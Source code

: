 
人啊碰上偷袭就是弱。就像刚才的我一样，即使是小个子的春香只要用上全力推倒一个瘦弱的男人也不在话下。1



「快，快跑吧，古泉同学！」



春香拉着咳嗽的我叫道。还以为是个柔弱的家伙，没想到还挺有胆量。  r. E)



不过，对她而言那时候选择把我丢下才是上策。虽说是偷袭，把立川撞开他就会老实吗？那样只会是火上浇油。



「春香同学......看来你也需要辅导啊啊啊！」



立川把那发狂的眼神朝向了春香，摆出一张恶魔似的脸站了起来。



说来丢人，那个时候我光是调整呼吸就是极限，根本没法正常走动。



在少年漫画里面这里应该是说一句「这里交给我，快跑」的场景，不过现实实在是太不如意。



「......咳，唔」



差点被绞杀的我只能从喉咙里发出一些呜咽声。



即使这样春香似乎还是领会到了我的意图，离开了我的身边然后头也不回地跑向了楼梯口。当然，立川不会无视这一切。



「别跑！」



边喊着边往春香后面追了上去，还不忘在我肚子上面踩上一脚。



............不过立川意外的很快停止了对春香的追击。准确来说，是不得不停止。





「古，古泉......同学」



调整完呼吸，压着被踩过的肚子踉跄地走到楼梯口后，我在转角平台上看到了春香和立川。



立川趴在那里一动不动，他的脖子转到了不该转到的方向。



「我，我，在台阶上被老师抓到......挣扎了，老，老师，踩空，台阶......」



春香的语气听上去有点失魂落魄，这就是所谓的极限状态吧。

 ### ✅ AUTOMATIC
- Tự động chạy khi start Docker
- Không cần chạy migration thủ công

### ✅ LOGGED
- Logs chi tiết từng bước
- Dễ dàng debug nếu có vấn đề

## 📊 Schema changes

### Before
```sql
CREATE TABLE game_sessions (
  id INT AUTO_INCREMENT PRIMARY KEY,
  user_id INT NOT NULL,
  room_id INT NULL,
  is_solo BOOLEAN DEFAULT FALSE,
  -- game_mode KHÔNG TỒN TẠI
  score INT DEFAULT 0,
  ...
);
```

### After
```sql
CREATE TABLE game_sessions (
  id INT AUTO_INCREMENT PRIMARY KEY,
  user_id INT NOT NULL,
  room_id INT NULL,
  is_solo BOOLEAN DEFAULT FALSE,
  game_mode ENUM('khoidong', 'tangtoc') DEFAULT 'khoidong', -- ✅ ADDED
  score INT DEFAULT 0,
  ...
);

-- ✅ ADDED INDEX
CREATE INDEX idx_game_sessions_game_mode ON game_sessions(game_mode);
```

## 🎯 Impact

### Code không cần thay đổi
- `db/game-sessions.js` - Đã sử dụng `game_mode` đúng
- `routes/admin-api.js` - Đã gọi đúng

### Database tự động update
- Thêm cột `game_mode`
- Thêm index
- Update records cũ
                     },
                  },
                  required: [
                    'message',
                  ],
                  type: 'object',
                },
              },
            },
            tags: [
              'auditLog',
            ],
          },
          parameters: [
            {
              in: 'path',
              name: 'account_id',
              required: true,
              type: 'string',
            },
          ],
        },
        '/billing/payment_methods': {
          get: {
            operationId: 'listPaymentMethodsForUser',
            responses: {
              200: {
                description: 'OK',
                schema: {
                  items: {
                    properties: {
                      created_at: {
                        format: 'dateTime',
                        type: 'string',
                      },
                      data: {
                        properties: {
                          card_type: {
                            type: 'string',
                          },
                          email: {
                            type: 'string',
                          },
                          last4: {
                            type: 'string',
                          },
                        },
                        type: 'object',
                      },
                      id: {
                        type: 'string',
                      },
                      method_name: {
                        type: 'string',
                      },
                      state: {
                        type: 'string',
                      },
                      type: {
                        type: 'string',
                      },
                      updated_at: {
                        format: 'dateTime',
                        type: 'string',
§ §
Aim of the task - Would you count the lines in the data that include the word "động" and reply with only the number?

Solution to the exercise - 2